> Plain-text document sources
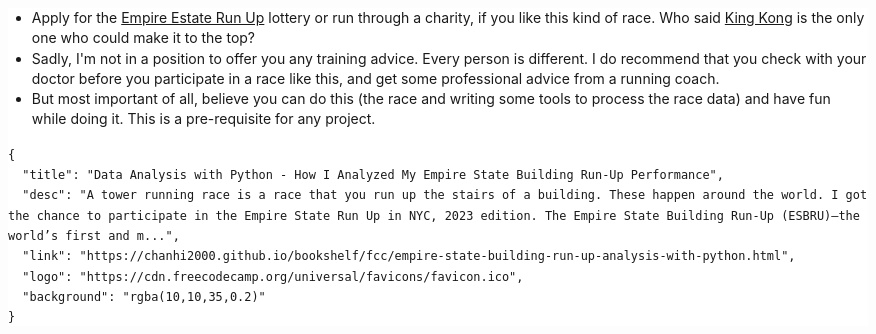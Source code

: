 - Apply for the [<VPIcon icon="fas fa-globe"/>Empire Estate Run Up](https://esbnyc.com/empire-state-building-run) lottery or run through a charity, if you like this kind of race. Who said [<VPIcon icon="fa-brands fa-wikipedia-w"/>King Kong](https://en.wikipedia.org/wiki/King_Kong) is the only one who could make it to the top?
- Sadly, I'm not in a position to offer you any training advice. Every person is different. I do recommend that you check with your doctor before you participate in a race like this, and get some professional advice from a running coach.
- But most important of all, believe you can do this (the race and writing some tools to process the race data) and have fun while doing it. This is a pre-requisite for any project.


```component VPCard
{
  "title": "Data Analysis with Python - How I Analyzed My Empire State Building Run-Up Performance",
  "desc": "A tower running race is a race that you run up the stairs of a building. These happen around the world. I got the chance to participate in the Empire State Run Up in NYC, 2023 edition. The Empire State Building Run-Up (ESBRU)—the world’s first and m...",
  "link": "https://chanhi2000.github.io/bookshelf/fcc/empire-state-building-run-up-analysis-with-python.html",
  "logo": "https://cdn.freecodecamp.org/universal/favicons/favicon.ico",
  "background": "rgba(10,10,35,0.2)"
}
```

> Assignment
Throughout the data above, copy all lines where the word "that" is found.

> Result
- Sadly, I'm not in a position to offer you any training advice. Every person is different. I do recommend that you check with your doctor before you participate in a race like this, and get some professional advice from a running coach.
  "desc": "A tower running race is a race that you run up the stairs of a building. These happen around the world. I got the chance to participate in the Empire State Run Up in NYC, 2023 edition. The Empire State Building Run-Up (ESBRU)—the world’s first and m...",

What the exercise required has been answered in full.